Association for Political and Legal Anthropology
Oral Presentation Session
Jair Bolsonaro, the newly elected president of Brazil, is a militantly nationalist figure who has used social media to convey bigoted statements about Afro-Brazilians, indigenous groups, the LGBTIQ community, and women. However, it was not just white men and the privileged of Brazil's large southern metropolises who voted for Bolsonaro in the recent 2018 elections. This populist demagogue managed to--through the use of fake news, fear of crime and anger over the almost decade-long corruption scandal at the heart of Brazil's federal government--pull support from across the country's political spectrum.
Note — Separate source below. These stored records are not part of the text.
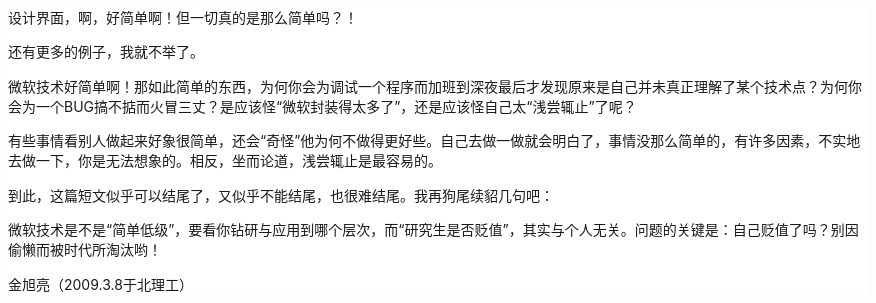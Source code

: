 设计界面，啊，好简单啊！但一切真的是那么简单吗？！

还有更多的例子，我就不举了。

微软技术好简单啊！那如此简单的东西，为何你会为调试一个程序而加班到深夜最后才发现原来是自己并未真正理解了某个技术点？为何你会为一个BUG搞不掂而火冒三丈？是应该怪“微软封装得太多了”，还是应该怪自己太“浅尝辄止”了呢？

有些事情看别人做起来好象很简单，还会“奇怪”他为何不做得更好些。自己去做一做就会明白了，事情没那么简单的，有许多因素，不实地去做一下，你是无法想象的。相反，坐而论道，浅尝辄止是最容易的。

到此，这篇短文似乎可以结尾了，又似乎不能结尾，也很难结尾。我再狗尾续貂几句吧：

微软技术是不是“简单低级”，要看你钻研与应用到哪个层次，而“研究生是否贬值”，其实与个人无关。问题的关键是：自己贬值了吗？别因偷懒而被时代所淘汰哟！

金旭亮（2009.3.8于北理工）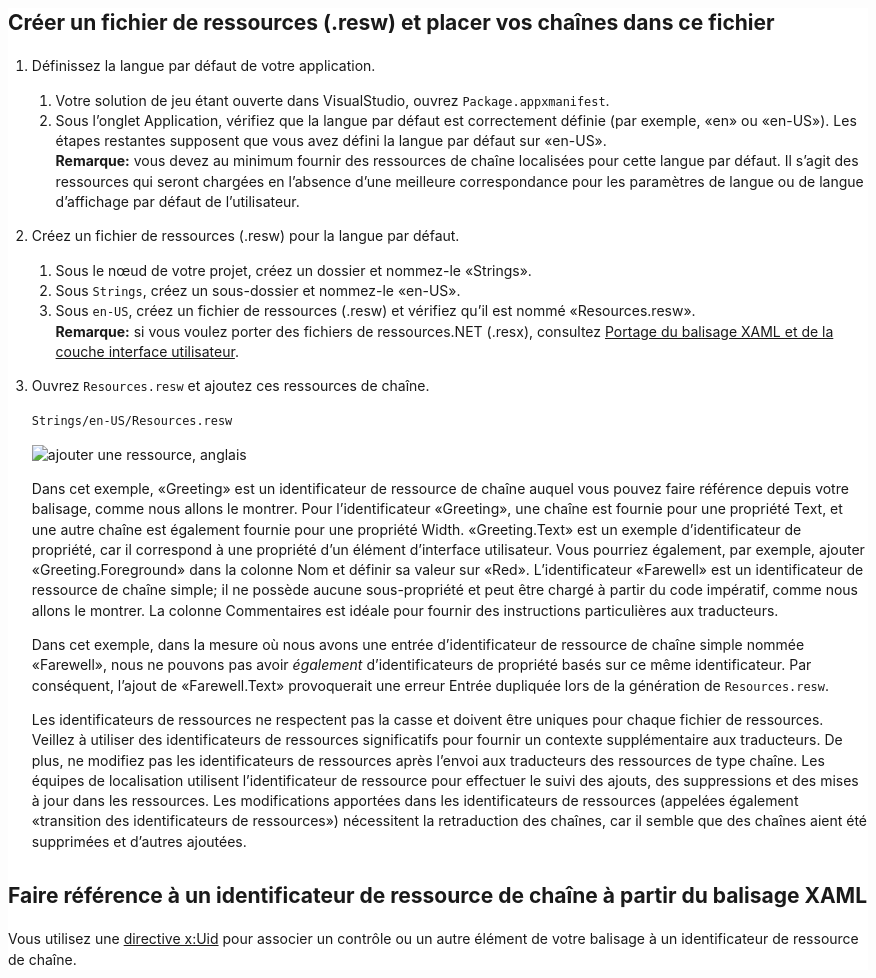 ## <a name="create-a-resources-file-resw-and-put-your-strings-in-it"></a>Créer un fichier de ressources (.resw) et placer vos chaînes dans ce fichier
1. Définissez la langue par défaut de votre application.
    1. Votre solution de jeu étant ouverte dans VisualStudio, ouvrez `Package.appxmanifest`.
    2. Sous l’onglet Application, vérifiez que la langue par défaut est correctement définie (par exemple, «en» ou «en-US»). Les étapes restantes supposent que vous avez défini la langue par défaut sur «en-US».
    <br>**Remarque:** vous devez au minimum fournir des ressources de chaîne localisées pour cette langue par défaut. Il s’agit des ressources qui seront chargées en l’absence d’une meilleure correspondance pour les paramètres de langue ou de langue d’affichage par défaut de l’utilisateur.
2. Créez un fichier de ressources (.resw) pour la langue par défaut.
    1. Sous le nœud de votre projet, créez un dossier et nommez-le «Strings».
    2. Sous `Strings`, créez un sous-dossier et nommez-le «en-US».
    3. Sous `en-US`, créez un fichier de ressources (.resw) et vérifiez qu’il est nommé «Resources.resw».
    <br>**Remarque:** si vous voulez porter des fichiers de ressources.NET (.resx), consultez [Portage du balisage XAML et de la couche interface utilisateur](../porting/wpsl-to-uwp-porting-xaml-and-ui.md#localization-and-globalization).
3.  Ouvrez `Resources.resw` et ajoutez ces ressources de chaîne.

    `Strings/en-US/Resources.resw`

    ![ajouter une ressource, anglais](images/addresource-en-us.png)

    Dans cet exemple, «Greeting» est un identificateur de ressource de chaîne auquel vous pouvez faire référence depuis votre balisage, comme nous allons le montrer. Pour l’identificateur «Greeting», une chaîne est fournie pour une propriété Text, et une autre chaîne est également fournie pour une propriété Width. «Greeting.Text» est un exemple d’identificateur de propriété, car il correspond à une propriété d’un élément d’interface utilisateur. Vous pourriez également, par exemple, ajouter «Greeting.Foreground» dans la colonne Nom et définir sa valeur sur «Red». L’identificateur «Farewell» est un identificateur de ressource de chaîne simple; il ne possède aucune sous-propriété et peut être chargé à partir du code impératif, comme nous allons le montrer. La colonne Commentaires est idéale pour fournir des instructions particulières aux traducteurs.

    Dans cet exemple, dans la mesure où nous avons une entrée d’identificateur de ressource de chaîne simple nommée «Farewell», nous ne pouvons pas avoir *également* d’identificateurs de propriété basés sur ce même identificateur. Par conséquent, l’ajout de «Farewell.Text» provoquerait une erreur Entrée dupliquée lors de la génération de `Resources.resw`.

    Les identificateurs de ressources ne respectent pas la casse et doivent être uniques pour chaque fichier de ressources. Veillez à utiliser des identificateurs de ressources significatifs pour fournir un contexte supplémentaire aux traducteurs. De plus, ne modifiez pas les identificateurs de ressources après l’envoi aux traducteurs des ressources de type chaîne. Les équipes de localisation utilisent l’identificateur de ressource pour effectuer le suivi des ajouts, des suppressions et des mises à jour dans les ressources. Les modifications apportées dans les identificateurs de ressources (appelées également «transition des identificateurs de ressources») nécessitent la retraduction des chaînes, car il semble que des chaînes aient été supprimées et d’autres ajoutées.

## <a name="refer-to-a-string-resource-identifier-from-xaml-markup"></a>Faire référence à un identificateur de ressource de chaîne à partir du balisage XAML
Vous utilisez une [directive x:Uid](../xaml-platform/x-uid-directive.md) pour associer un contrôle ou un autre élément de votre balisage à un identificateur de ressource de chaîne.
Millions of voters from Brazil's historically Black, mestizo and rural communities across the interior of the country and the northeast voted for Bolsonaro with his party claiming 55% of the popular vote to win the presidency. Indeed, in a country with a population of 210 million where only about half the citizenry actually voted, Bolsonaro took the presidency with just 10 million votes--many of which were cast by people that Bolsonaro has gone out of his way to castigate, insult, and marginalize during his political and military career. This paper will attempt to understand how this right-wing populist managed to seduce so many who typically would not have cast a ballot for him and how a better understanding of both race and the tension between the urban and the rural in this giant of South America can offer some explanations.